We identified a web page to migrate, migrated the template and View logic to Django, and updated nginx.conf to map the URL to the new Django View. We released the change so the page gets served by Django, went back to the PHP code, and deleted the old implementation.

Sharing Session and Authentication

We had a session-based authentication approach, but except for that, there was not much in the session. We realized we had two options: to unify sessions between PHP and Django, or not care about sessions and focus on consistent authentication. We decided not to have shared sessions and rely on access_token for authentication.

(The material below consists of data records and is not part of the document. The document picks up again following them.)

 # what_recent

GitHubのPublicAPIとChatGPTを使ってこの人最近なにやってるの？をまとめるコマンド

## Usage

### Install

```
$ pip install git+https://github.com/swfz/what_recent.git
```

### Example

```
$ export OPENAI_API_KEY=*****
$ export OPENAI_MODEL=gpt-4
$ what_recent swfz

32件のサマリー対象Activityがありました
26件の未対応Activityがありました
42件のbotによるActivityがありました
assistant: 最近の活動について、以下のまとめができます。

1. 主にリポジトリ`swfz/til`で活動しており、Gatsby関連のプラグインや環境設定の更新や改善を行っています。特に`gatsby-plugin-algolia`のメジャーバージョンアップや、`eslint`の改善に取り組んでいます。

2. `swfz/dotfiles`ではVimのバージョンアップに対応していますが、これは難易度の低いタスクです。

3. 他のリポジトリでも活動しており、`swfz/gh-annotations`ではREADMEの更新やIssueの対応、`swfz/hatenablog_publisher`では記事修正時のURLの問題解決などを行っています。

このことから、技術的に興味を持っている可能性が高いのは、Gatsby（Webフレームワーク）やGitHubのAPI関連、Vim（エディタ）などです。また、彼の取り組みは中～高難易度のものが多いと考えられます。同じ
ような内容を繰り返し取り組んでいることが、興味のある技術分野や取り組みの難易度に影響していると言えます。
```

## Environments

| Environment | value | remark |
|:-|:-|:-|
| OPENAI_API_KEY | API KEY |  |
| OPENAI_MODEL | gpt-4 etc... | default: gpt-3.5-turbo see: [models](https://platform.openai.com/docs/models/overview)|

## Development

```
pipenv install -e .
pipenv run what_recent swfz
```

Sharing Certain UI Components and Templates

We decided to copy the header/footer and main template to Django shamelessly.

URL Routing Problem

We served certain URLs from Django and others from PHP, by creating an nginx.conf file within the Django codebase that NGINX imported and used as a configuration. It had entries that redirected certain patterns to Django.

Migrating Web Pages

We migrated the JS/CSS code to the new codebase, migrated the template and View logic to Django, and updated nginx.conf to map the URL to the new Django View. We released the change so the page gets served by Django, went back to the PHP code, and deleted the old implementation.

Moral of the Story

Migrating from PHP to Python/Django can be a daunting task, but with careful planning, strategy, and execution, it can be achieved incrementally. We found it helpful to keep it simple and focus on consistency.

Migrating from PHP to Python/Django requires careful planning and execution, but it can be achieved incrementally. We found it helpful to migrate REST APIs first, copy UI components and templates shamelessly, and rely on access_token for authentication. With persistence and hard work, we achieved all our goals, including an easier onboarding process, new hires, more than 80 and counting, 88% test coverage, many more features, yet 36% less code, and consistency.

Original Content: https://docs.google.com/presentation/d/1hNk4QK-9x6SDTwmzuKT9d3mWfbHbpNVCF1JeHjNur5U

Disclaimer: This piece has been written in collaboration with Poe — Sage.

--

--

Cansin Yildiz
Synthetica Magazine

Software Architect, and Engineering Advisor. Was a Founding Engineer #3 @Udemy.